____ Dataset entries

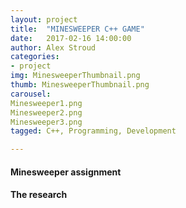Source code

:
 ```yaml
---
layout: project
title:  "MINESWEEPER C++ GAME"
date:   2017-02-16 14:00:00
author: Alex Stroud
categories:
- project
img: MinesweeperThumbnail.png
thumb: MinesweeperThumbnail.png
carousel:
Minesweeper1.png
Minesweeper2.png
Minesweeper3.png
tagged: C++, Programming, Development

---
```


#### Minesweeper assignment




#### The research

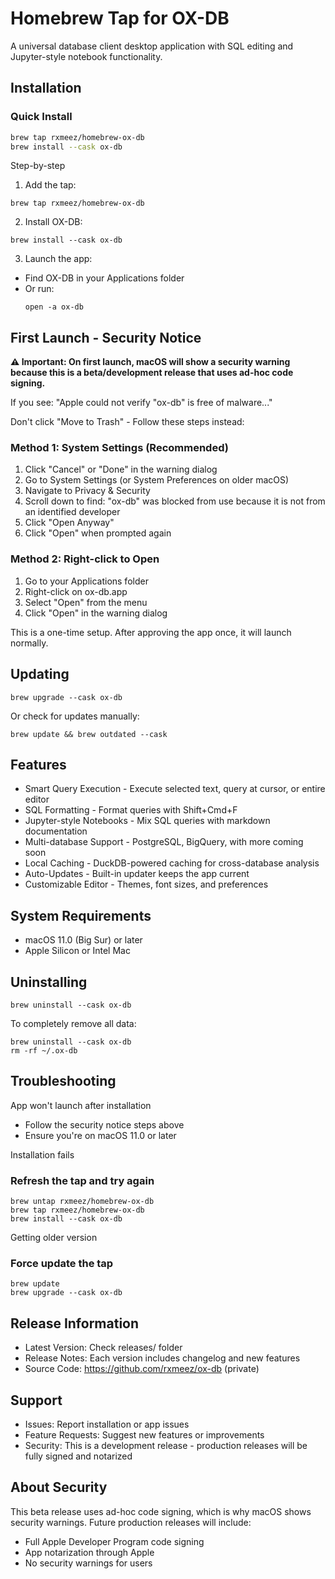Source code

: # Homebrew Tap for OX-DB

A universal database client desktop application with SQL editing and Jupyter-style notebook
functionality.

## Installation

### Quick Install
```bash
brew tap rxmeez/homebrew-ox-db
brew install --cask ox-db
```

Step-by-step

1. Add the tap:
```
brew tap rxmeez/homebrew-ox-db
```
2. Install OX-DB:
```
brew install --cask ox-db
```
3. Launch the app:
  - Find OX-DB in your Applications folder
  - Or run:
    ```
    open -a ox-db
    ```

## First Launch - Security Notice

**⚠ Important: On first launch, macOS will show a security warning because this is a beta/development
release that uses ad-hoc code signing.**

If you see: "Apple could not verify "ox-db" is free of malware..."

Don't click "Move to Trash" - Follow these steps instead:

### Method 1: System Settings (Recommended)

1. Click "Cancel" or "Done" in the warning dialog
2. Go to System Settings (or System Preferences on older macOS)
3. Navigate to Privacy & Security
4. Scroll down to find: "ox-db" was blocked from use because it is not from an identified developer
5. Click "Open Anyway"
6. Click "Open" when prompted again

### Method 2: Right-click to Open

1. Go to your Applications folder
2. Right-click on ox-db.app
3. Select "Open" from the menu
4. Click "Open" in the warning dialog

This is a one-time setup. After approving the app once, it will launch normally.

## Updating

```
brew upgrade --cask ox-db
```

Or check for updates manually:
```
brew update && brew outdated --cask
```

## Features

- Smart Query Execution - Execute selected text, query at cursor, or entire editor
- SQL Formatting - Format queries with Shift+Cmd+F
- Jupyter-style Notebooks - Mix SQL queries with markdown documentation
- Multi-database Support - PostgreSQL, BigQuery, with more coming soon
- Local Caching - DuckDB-powered caching for cross-database analysis
- Auto-Updates - Built-in updater keeps the app current
- Customizable Editor - Themes, font sizes, and preferences

## System Requirements

- macOS 11.0 (Big Sur) or later
- Apple Silicon or Intel Mac

## Uninstalling

```
brew uninstall --cask ox-db
```

To completely remove all data:
```
brew uninstall --cask ox-db
rm -rf ~/.ox-db
```

## Troubleshooting

App won't launch after installation

- Follow the security notice steps above
- Ensure you're on macOS 11.0 or later

Installation fails

### Refresh the tap and try again
```
brew untap rxmeez/homebrew-ox-db
brew tap rxmeez/homebrew-ox-db
brew install --cask ox-db
```

Getting older version

### Force update the tap
```
brew update
brew upgrade --cask ox-db
```

## Release Information

- Latest Version: Check releases/ folder
- Release Notes: Each version includes changelog and new features
- Source Code: https://github.com/rxmeez/ox-db (private)

## Support

- Issues: Report installation or app issues
- Feature Requests: Suggest new features or improvements
- Security: This is a development release - production releases will be fully signed and notarized

## About Security

This beta release uses ad-hoc code signing, which is why macOS shows security warnings. Future
production releases will include:
- Full Apple Developer Program code signing
- App notarization through Apple
- No security warnings for users
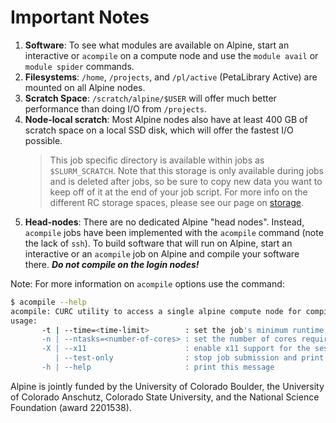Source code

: # Important Notes

1. **Software**: To see what modules are available on Alpine, start an interactive or `acompile` on a compute node and use the `module avail` or `module spider` commands.
2. **Filesystems**: `/home`, `/projects`, and `/pl/active` (PetaLibrary Active) are mounted on all Alpine nodes.
3. **Scratch Space**: `/scratch/alpine/$USER` will offer much better performance than doing I/O from `/projects`.
4. **Node-local scratch**: Most Alpine nodes also have at least 400 GB of scratch space on a local SSD disk, which will offer the fastest I/O possible.
	> This job specific directory is available within jobs as `$SLURM_SCRATCH`. Note that this storage is only available during jobs and is deleted after jobs, so be sure to copy new data you want to keep off of it at the end of your job script. For more info on the different RC storage spaces, please see our page on [storage](../../compute/filesystems.md).
4. **Head-nodes**: There are no dedicated Alpine "head nodes". Instead, `acompile` jobs have been implemented with the `acompile` command (note the lack of `ssh`). To build software that will run on Alpine, start an interactive or an `acompile` job on Alpine and compile your software there. _**Do not compile on the login nodes!**_

Note: For more information on `acompile` options use the command:

```bash
$ acompile --help
acompile: CURC utility to access a single alpine compute node for compiling software
usage:
       -t | --time=<time-limit>        : set the job's minimum runtime (default 60 minutes/max 12 hours)
       -n | --ntasks=<number-of-cores> : set the number of cores required for the session (default 1/max 4)
       -X | --x11                      : enable x11 support for the session (requires user to login w/ -X or -Y flag)
          | --test-only                : stop job submission and print submit command
       -h | --help                     : print this message
```


Alpine is jointly funded by the University of Colorado Boulder, the University of Colorado Anschutz, Colorado State University, and the National Science Foundation (award 2201538).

________

_Exercise_
Show every line of the data in which the word "style" appears.

_Solution_
A universal database client desktop application with SQL editing and Jupyter-style notebook
- Jupyter-style Notebooks - Mix SQL queries with markdown documentation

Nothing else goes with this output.